Il suo obiettivo non è quello di compiere un veloce giro per le sale, come fanno tanti turisti; al contrario, ogni settimana sceglie una sola opera, per qualche verso paradigmatica (non necessariamente solo di artisti rinomati). Dapprima i due osservano, in silenzio, e questo è il momento in cui noi lettori troviamo la descrizione del quadro in un paragrafo in corsivo (a cui è sempre suggestivo accompagnare la visione della riproduzione del quadro). Quindi la piccola Lisa pone domande a dir poco argute a suo nonno, dimostrando un «appetito […] già di per sé prodigioso» (p. 69), che supera di gran lunga l’ingenuità che potremmo aspettarci da parte di una decenne. È proprio Lisa, ad esempio, a porre domande sull’ingaggio di un artista o a collegare arditamente quadri visti in sessioni diverse, offrendo al suo amatissimo nonno soprannominato “Dedé” l’occasione per approfondire questo o quell’aspetto.
E lui più volte si chiederà: «come poteva essere tanto fortunato da avere una nipote così straordinaria?» (p. 204). Al di là della commozione, Henry approfitterà delle domande di Lisa per ampliare la riflessione: oltre al quadro in sé, ricorrono riflessioni socio-culturali e storiche sul periodo in cui sono vissuti gli artisti, agganci letterari e rimandi metapittorici, di grande aiuto per mostrarci come esplorare l’arte sia anzitutto immergersi in un contesto. Ma anche evadere dal nostro presente, interrogando il passato, altri problemi, altre donne e altri uomini. Sentendosi meno soli. Perché «dipingere era prima di tutto un atto d’amore» (ibidem).
Avanziamo così tra i capitoli, che testimoniano a loro volta questa duplice matrice saggistica e romanzesca: infatti, sono intitolati a un artista e nel sottotitolo si legge in corsivo un concetto che andrà a chiarirsi via via nella narrazione (ad esempio, il capitolo 26 è intitolato a Claude Monet e sotto leggiamo: Tutto scorre).

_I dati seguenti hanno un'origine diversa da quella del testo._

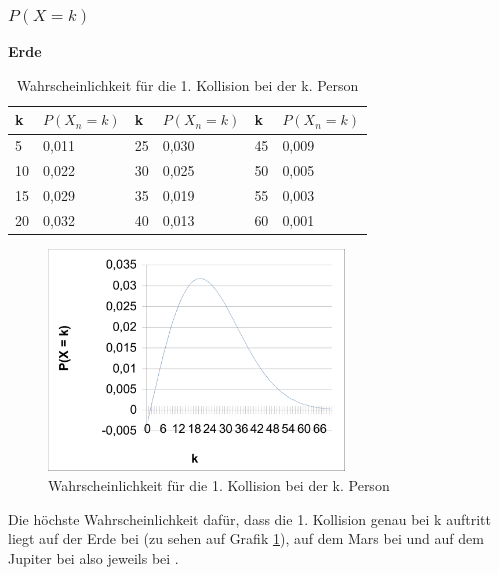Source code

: \documentclass[../main.tex]{subfiles}
\begin{document}
\subsubsection{$P(X = k)$}

\textbf{Erde}

\begin{table}[h]
\centering
\begin{tabular}{|l|l|l|l|l|l|}
\hline
k  & $P(X_{n} = k)$ & k  & $P(X_{n} = k)$ & k  & $P(X_{n} = k)$ \\ \hline
5  & 0,011            & 25 & 0,030            & 45 & 0,009            \\
10 & 0,022            & 30 & 0,025            & 50 & 0,005            \\
15 & 0,029            & 35 & 0,019            & 55 & 0,003            \\
20 & 0,032            & 40 & 0,013            & 60 & 0,001      \\ \hline
\end{tabular}
\caption{\label{num.tpeqe} Wahrscheinlichkeit für die 1. Kollision bei der k. Person}
\end{table}

\begin{figure}[h]
\begin{center}
 \includegraphics[width=0.7\textwidth]{../graphics/peq.png}
\end{center}
\caption{\label{num.fpeqe} Wahrscheinlichkeit für die 1. Kollision bei der k. Person}
\end{figure}



Die höchste Wahrscheinlichkeit dafür, dass die 1. Kollision genau bei k auftritt liegt auf der Erde bei  (zu sehen auf Grafik \ref{num.fpeqe}), auf dem Mars bei  und auf dem Jupiter bei  also jeweils bei .
\end{document}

L’inizio e la fine dei capitoli sono solitamente occupati dalle vicende famigliari di Lisa, nonché dagli spostamenti di nonno e nipote, dalle piccole e tenere incursioni di Lisa nel negozio antiquario di papà Paul, dalle visite o dalle giornate scolastiche. Al centro dei capitoli spicca il viaggio nella nuova opera artistica.

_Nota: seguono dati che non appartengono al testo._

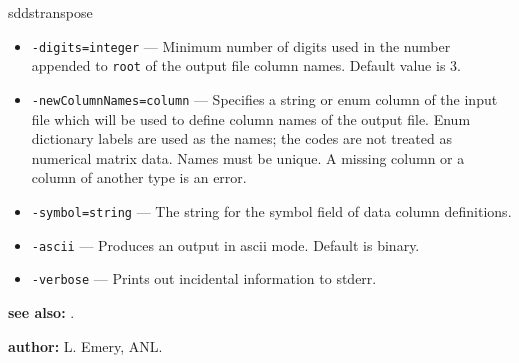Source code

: \begin{sddsprog}{sddstranspose}
\begin{itemize}
      \item \verb|-digits=integer| --- Minimum number of digits used in the number appended to \verb|root| of the output file column names. Default value is 3.
      \item \verb|-newColumnNames=column| --- Specifies a string or enum column of the input file which will be used to define column names of the output file. Enum dictionary labels are used as the names; the codes are not treated as numerical matrix data. Names must be unique. A missing column or a column of another type is an error.
      \item \verb|-symbol=string| --- The string for the symbol field of data column definitions.
      \item \verb|-ascii| --- Produces an output in ascii mode. Default is binary.
      \item \verb|-verbose| --- Prints out incidental information to stderr.
    \end{itemize}
  \item \textbf{see also:} .
  \item \textbf{author:} L. Emery, ANL.
\end{sddsprog}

Questo fa sì che il ritmo di Gli occhi di Monna Lisa risponda all’imperativo di nonno Henry, ovvero a quello di prendersi del tempo per la bellezza, provare prima a guardarla e poi a riflettervi; quindi si torna alla vita, al movimento, alle azioni, agli eventi che non possiamo controllare. E non sorprende, dunque, che Gli occhi di Monna Lisa sia un caso editoriale globale, tradotto in venti paesi prima ancora della sua uscita in Francia: sì, perché dona serenità a chi la legge.

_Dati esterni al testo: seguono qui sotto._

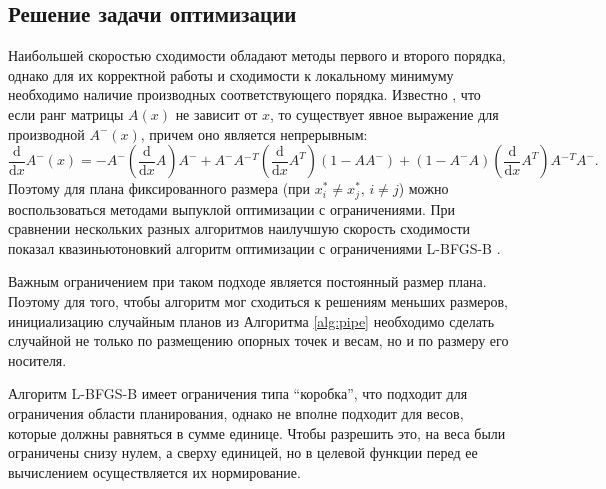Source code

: \documentclass[specialist,
               substylefile = spbu.rtx,
               subf,href,colorlinks=true, 12pt]{disser}
\theoremstyle{definition}
\begin{document}
	\subsection{Решение задачи оптимизации}
	Наибольшей скоростью сходимости обладают методы первого и второго порядка, однако для их корректной работы и сходимости к локальному минимуму необходимо наличие производных соответствующего порядка. 
	Известно \cite{pinv_der}, что если ранг матрицы $A(x)$ не зависит от $x$, то существует явное выражение для производной $A^-(x)$, причем оно является непрерывным:
	\begin{equation*}
		\frac{\mathrm d}{\mathrm d x} A^-(x) =
 -A^- \left( \frac{\mathrm d}{\mathrm d x} A \right) A^-
+A^- A{^-}^T  \left( \frac{\mathrm d}{\mathrm d x} A^T \right) (1-A A^-)
+ (1-A^- A) \left( \frac{\mathrm d}{\mathrm d x} A^T \right) A{^-}^T A^-.
	\end{equation*}
	Поэтому для плана фиксированного размера (при $x_i^* \neq x_j^*, \, i \neq j$) можно воспользоваться методами выпуклой оптимизации с ограничениями. При сравнении нескольких разных алгоритмов наилучшую скорость сходимости показал квазиньютоновкий алгоритм оптимизации с ограничениями L-BFGS-B \cite{lbfgsb}.
	
	Важным ограничением при таком подходе является постоянный размер плана. Поэтому для того, чтобы алгоритм мог сходиться к решениям меньших размеров, инициализацию случайным планов из Алгоритма \ref{alg:pipe} необходимо сделать случайной не только по размещению опорных точек и весам, но и по размеру его носителя.    
	
	Алгоритм L-BFGS-B имеет ограничения типа  ``коробка'', что подходит для ограничения области планирования, однако не вполне подходит для весов, которые должны равняться в сумме единице. Чтобы разрешить это, на веса были ограничены снизу нулем, а сверху единицей, но в целевой функции перед ее вычислением осуществляется их нормирование.
\end{document}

Nell’indagine artistica, piena di curiosità su artisti e opere, troviamo una quieta ammirazione per chi ha saputo trasfigurare la vita, bloccarla in un quadro, eternarla. E accanto a questo filone, seguiamo con tenerezza le vicende famigliari di una piccola e talentosa decenne alle prese con la vertigine di una paura che si può forse imparare a contenere solo col tempo.
Thomas Schlesser è uno storico dell’arte e direttore della fondazione Hartung-Bergman, la cui missione è assicurare la conservazione e la valorizzazione di opere, archivi e patrimonio architettonico. Docente all’École polytechnique, è autore di biografie di pittori e artisti.
Gli occhi di Monna Lisa è stato un caso editoriale globale, con diritti venduti in tutto il pianeta e tradotto in oltre venti paesi prima ancora della pubblicazione in Francia.